Work order: Since the data must remain as supplied, reproduce it word for word.
<<<<
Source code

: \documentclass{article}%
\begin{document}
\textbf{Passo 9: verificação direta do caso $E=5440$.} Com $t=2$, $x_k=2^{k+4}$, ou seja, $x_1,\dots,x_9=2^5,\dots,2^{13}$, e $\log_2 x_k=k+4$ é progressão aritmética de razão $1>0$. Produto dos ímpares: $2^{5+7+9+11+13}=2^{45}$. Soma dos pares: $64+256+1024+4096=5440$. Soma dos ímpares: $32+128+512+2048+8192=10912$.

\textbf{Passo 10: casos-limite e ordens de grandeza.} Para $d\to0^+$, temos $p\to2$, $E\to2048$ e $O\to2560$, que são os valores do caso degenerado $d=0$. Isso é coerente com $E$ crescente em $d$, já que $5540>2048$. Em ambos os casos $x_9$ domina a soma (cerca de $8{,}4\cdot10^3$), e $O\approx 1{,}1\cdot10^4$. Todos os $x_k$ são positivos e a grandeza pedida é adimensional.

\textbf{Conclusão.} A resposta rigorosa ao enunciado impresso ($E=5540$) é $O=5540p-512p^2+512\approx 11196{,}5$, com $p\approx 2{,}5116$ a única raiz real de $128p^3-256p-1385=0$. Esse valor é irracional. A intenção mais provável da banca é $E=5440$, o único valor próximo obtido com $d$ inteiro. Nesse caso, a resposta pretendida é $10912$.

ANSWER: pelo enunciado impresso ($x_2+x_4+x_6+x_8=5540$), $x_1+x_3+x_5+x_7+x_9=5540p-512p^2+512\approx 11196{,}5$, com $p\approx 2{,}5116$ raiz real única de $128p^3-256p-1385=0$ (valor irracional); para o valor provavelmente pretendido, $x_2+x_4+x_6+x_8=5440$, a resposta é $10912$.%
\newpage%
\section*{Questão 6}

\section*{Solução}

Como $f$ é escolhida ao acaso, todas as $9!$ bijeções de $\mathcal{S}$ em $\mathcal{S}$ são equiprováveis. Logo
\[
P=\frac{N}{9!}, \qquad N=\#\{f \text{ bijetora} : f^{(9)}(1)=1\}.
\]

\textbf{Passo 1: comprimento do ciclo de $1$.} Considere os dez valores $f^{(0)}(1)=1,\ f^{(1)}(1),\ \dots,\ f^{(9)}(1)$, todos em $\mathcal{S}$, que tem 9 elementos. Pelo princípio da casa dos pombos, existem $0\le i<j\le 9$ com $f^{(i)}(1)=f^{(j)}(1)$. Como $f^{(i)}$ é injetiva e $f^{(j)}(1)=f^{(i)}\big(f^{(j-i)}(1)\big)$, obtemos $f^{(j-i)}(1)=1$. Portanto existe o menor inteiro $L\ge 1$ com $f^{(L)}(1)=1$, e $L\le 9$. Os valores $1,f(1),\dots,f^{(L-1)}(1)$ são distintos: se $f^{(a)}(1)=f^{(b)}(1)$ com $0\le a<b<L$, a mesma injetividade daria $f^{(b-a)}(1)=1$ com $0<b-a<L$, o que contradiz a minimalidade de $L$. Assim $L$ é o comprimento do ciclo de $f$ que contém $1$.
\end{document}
>>>>
Response to this task:
Source code

: \documentclass{article}%
\begin{document}
\textbf{Passo 9: verificação direta do caso $E=5440$.} Com $t=2$, $x_k=2^{k+4}$, ou seja, $x_1,\dots,x_9=2^5,\dots,2^{13}$, e $\log_2 x_k=k+4$ é progressão aritmética de razão $1>0$. Produto dos ímpares: $2^{5+7+9+11+13}=2^{45}$. Soma dos pares: $64+256+1024+4096=5440$. Soma dos ímpares: $32+128+512+2048+8192=10912$.

\textbf{Passo 10: casos-limite e ordens de grandeza.} Para $d\to0^+$, temos $p\to2$, $E\to2048$ e $O\to2560$, que são os valores do caso degenerado $d=0$. Isso é coerente com $E$ crescente em $d$, já que $5540>2048$. Em ambos os casos $x_9$ domina a soma (cerca de $8{,}4\cdot10^3$), e $O\approx 1{,}1\cdot10^4$. Todos os $x_k$ são positivos e a grandeza pedida é adimensional.

\textbf{Conclusão.} A resposta rigorosa ao enunciado impresso ($E=5540$) é $O=5540p-512p^2+512\approx 11196{,}5$, com $p\approx 2{,}5116$ a única raiz real de $128p^3-256p-1385=0$. Esse valor é irracional. A intenção mais provável da banca é $E=5440$, o único valor próximo obtido com $d$ inteiro. Nesse caso, a resposta pretendida é $10912$.

ANSWER: pelo enunciado impresso ($x_2+x_4+x_6+x_8=5540$), $x_1+x_3+x_5+x_7+x_9=5540p-512p^2+512\approx 11196{,}5$, com $p\approx 2{,}5116$ raiz real única de $128p^3-256p-1385=0$ (valor irracional); para o valor provavelmente pretendido, $x_2+x_4+x_6+x_8=5440$, a resposta é $10912$.%
\newpage%
\section*{Questão 6}

\section*{Solução}

Como $f$ é escolhida ao acaso, todas as $9!$ bijeções de $\mathcal{S}$ em $\mathcal{S}$ são equiprováveis. Logo
\[
P=\frac{N}{9!}, \qquad N=\#\{f \text{ bijetora} : f^{(9)}(1)=1\}.
\]

\textbf{Passo 1: comprimento do ciclo de $1$.} Considere os dez valores $f^{(0)}(1)=1,\ f^{(1)}(1),\ \dots,\ f^{(9)}(1)$, todos em $\mathcal{S}$, que tem 9 elementos. Pelo princípio da casa dos pombos, existem $0\le i<j\le 9$ com $f^{(i)}(1)=f^{(j)}(1)$. Como $f^{(i)}$ é injetiva e $f^{(j)}(1)=f^{(i)}\big(f^{(j-i)}(1)\big)$, obtemos $f^{(j-i)}(1)=1$. Portanto existe o menor inteiro $L\ge 1$ com $f^{(L)}(1)=1$, e $L\le 9$. Os valores $1,f(1),\dots,f^{(L-1)}(1)$ são distintos: se $f^{(a)}(1)=f^{(b)}(1)$ com $0\le a<b<L$, a mesma injetividade daria $f^{(b-a)}(1)=1$ com $0<b-a<L$, o que contradiz a minimalidade de $L$. Assim $L$ é o comprimento do ciclo de $f$ que contém $1$.
\end{document}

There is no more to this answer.